[Stored data entries]
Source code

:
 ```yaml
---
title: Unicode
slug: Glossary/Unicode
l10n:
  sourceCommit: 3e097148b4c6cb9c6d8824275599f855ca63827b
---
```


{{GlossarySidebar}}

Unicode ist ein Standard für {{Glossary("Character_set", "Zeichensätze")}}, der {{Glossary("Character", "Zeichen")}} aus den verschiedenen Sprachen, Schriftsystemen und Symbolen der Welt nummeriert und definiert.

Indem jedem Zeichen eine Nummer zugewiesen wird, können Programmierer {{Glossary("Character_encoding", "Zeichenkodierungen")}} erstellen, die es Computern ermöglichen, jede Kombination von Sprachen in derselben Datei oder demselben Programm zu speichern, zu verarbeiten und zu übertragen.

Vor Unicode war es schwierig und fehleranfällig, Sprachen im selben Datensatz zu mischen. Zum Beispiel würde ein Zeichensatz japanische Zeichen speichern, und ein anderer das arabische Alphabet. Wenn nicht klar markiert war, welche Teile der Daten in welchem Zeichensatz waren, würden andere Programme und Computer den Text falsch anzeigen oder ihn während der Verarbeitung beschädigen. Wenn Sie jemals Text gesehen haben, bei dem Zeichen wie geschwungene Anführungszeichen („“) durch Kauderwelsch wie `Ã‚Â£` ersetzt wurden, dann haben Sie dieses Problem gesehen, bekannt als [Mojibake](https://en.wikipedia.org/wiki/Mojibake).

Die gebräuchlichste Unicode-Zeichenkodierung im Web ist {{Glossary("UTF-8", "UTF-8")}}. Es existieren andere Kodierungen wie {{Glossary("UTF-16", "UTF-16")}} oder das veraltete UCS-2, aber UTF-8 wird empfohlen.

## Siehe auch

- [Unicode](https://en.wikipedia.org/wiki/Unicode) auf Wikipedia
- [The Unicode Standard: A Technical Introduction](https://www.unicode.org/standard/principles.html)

• Required work
Each line above that has the word "https" should be copied.

• Reply to the task
Vor Unicode war es schwierig und fehleranfällig, Sprachen im selben Datensatz zu mischen. Zum Beispiel würde ein Zeichensatz japanische Zeichen speichern, und ein anderer das arabische Alphabet. Wenn nicht klar markiert war, welche Teile der Daten in welchem Zeichensatz waren, würden andere Programme und Computer den Text falsch anzeigen oder ihn während der Verarbeitung beschädigen. Wenn Sie jemals Text gesehen haben, bei dem Zeichen wie geschwungene Anführungszeichen („“) durch Kauderwelsch wie `Ã‚Â£` ersetzt wurden, dann haben Sie dieses Problem gesehen, bekannt als [Mojibake](https://en.wikipedia.org/wiki/Mojibake).
- [Unicode](https://en.wikipedia.org/wiki/Unicode) auf Wikipedia
- [The Unicode Standard: A Technical Introduction](https://www.unicode.org/standard/principles.html)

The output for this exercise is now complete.